### [Task directions]
Copy out each line of the entries below in which the string "Progressive" appears.
(Listed records begins)
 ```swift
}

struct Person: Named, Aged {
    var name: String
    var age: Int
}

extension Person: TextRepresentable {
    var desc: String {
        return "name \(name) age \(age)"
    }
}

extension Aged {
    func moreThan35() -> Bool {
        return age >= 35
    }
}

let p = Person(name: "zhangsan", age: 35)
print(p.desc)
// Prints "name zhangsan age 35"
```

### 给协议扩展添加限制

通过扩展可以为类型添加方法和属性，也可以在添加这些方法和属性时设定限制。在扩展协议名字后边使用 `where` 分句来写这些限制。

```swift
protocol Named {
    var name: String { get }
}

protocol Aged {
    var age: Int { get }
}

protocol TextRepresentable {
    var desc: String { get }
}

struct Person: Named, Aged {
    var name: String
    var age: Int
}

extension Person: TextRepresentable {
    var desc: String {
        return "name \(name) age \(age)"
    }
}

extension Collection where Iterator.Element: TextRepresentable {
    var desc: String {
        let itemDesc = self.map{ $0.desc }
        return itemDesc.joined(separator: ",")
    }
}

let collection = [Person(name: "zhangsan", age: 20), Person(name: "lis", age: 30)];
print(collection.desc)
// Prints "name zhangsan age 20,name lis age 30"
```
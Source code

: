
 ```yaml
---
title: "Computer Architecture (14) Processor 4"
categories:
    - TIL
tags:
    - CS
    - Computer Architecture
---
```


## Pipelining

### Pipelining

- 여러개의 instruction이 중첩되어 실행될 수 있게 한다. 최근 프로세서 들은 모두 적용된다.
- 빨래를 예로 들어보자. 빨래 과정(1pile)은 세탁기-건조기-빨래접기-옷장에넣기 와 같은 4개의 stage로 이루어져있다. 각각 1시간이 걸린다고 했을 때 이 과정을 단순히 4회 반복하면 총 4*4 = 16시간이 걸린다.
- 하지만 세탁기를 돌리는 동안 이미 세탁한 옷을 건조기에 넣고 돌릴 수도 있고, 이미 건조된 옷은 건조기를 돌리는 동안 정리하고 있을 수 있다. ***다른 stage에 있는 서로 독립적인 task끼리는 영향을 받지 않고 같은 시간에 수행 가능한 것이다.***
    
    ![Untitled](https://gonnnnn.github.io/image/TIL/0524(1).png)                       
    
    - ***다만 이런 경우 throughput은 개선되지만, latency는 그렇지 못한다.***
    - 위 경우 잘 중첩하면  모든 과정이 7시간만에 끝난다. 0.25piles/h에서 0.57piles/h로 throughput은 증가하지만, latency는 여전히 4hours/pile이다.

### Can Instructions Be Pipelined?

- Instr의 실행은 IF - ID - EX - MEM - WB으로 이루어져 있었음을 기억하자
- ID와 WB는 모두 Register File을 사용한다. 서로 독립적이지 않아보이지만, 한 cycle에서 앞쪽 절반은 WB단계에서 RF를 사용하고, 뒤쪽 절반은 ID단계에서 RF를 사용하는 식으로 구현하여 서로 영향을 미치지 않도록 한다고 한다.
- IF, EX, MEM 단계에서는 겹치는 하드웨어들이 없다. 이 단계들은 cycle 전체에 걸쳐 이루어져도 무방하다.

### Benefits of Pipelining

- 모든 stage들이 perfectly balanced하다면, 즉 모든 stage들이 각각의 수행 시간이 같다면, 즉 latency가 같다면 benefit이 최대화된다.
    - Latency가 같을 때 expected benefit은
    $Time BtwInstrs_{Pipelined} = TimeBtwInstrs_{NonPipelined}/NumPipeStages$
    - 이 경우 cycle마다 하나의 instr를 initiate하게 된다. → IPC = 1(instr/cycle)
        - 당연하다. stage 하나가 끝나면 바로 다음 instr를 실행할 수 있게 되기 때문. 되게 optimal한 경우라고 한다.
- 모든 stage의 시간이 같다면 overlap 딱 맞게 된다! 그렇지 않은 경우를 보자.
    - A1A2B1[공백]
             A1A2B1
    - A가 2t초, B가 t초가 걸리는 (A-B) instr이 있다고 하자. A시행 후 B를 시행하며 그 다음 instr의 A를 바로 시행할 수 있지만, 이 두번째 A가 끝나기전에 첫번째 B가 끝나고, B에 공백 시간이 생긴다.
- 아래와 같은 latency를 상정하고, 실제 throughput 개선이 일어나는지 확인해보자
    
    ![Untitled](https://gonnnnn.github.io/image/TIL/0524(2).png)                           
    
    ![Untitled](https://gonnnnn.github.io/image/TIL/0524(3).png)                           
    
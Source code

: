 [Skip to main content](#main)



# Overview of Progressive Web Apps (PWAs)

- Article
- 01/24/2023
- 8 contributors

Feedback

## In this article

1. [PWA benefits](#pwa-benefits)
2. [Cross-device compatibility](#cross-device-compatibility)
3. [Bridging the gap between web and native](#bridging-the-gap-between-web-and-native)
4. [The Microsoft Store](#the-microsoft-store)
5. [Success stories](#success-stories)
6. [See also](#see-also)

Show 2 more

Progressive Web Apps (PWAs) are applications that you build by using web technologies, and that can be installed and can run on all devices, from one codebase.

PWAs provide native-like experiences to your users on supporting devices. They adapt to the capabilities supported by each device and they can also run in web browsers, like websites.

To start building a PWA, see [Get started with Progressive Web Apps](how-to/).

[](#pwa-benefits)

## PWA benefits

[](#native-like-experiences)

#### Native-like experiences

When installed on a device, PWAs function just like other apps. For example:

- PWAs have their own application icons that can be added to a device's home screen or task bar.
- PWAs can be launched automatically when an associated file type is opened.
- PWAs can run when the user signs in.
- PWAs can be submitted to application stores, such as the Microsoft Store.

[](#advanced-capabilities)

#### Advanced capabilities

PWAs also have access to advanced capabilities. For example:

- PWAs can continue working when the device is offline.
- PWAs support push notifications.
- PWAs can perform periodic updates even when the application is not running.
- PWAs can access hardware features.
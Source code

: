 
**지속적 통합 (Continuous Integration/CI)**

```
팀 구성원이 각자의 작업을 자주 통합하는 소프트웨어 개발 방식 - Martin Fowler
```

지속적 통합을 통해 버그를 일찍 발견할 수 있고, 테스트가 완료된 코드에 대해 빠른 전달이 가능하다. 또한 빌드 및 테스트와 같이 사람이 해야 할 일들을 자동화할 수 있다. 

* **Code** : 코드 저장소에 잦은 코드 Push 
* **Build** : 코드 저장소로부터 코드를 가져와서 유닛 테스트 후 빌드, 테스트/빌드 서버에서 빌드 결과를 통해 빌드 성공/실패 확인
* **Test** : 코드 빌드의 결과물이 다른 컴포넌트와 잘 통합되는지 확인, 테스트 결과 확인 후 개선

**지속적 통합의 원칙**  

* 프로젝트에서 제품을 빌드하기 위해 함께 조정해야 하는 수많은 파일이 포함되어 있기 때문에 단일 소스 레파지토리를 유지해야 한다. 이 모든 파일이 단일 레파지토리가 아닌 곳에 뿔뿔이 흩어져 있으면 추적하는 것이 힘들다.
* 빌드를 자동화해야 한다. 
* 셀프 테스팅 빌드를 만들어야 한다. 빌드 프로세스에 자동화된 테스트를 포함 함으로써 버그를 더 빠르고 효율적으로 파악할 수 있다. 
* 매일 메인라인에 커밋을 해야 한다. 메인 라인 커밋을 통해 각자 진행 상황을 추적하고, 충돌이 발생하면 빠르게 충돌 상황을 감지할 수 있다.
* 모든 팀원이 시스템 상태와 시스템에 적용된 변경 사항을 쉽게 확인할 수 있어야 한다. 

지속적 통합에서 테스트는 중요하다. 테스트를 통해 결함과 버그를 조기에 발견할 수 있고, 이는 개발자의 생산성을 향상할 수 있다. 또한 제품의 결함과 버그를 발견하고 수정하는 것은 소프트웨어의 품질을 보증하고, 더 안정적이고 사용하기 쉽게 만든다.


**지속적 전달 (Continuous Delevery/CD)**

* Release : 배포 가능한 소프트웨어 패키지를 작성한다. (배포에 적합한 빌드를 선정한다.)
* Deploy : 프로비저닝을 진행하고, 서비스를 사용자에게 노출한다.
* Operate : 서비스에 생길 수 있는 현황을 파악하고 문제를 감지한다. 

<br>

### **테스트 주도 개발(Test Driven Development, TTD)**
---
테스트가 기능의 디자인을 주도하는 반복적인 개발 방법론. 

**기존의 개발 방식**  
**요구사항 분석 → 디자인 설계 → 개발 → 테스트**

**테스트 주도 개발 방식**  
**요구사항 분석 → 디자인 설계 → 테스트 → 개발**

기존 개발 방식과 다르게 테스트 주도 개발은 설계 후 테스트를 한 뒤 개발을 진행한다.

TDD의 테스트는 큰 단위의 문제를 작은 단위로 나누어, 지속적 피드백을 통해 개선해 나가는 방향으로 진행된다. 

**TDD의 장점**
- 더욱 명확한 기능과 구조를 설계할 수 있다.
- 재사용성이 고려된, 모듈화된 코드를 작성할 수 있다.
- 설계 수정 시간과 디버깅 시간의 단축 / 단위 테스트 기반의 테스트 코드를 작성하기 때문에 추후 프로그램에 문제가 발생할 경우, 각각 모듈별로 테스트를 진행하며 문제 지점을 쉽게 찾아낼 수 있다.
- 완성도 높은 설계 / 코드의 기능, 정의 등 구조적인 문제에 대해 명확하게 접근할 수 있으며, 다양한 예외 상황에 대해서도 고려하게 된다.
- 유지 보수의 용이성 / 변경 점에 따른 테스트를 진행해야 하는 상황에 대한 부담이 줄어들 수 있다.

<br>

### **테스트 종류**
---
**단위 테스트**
(Listed records ends)
### [Answer space]
# Overview of Progressive Web Apps (PWAs)
Progressive Web Apps (PWAs) are applications that you build by using web technologies, and that can be installed and can run on all devices, from one codebase.
To start building a PWA, see [Get started with Progressive Web Apps](how-to/).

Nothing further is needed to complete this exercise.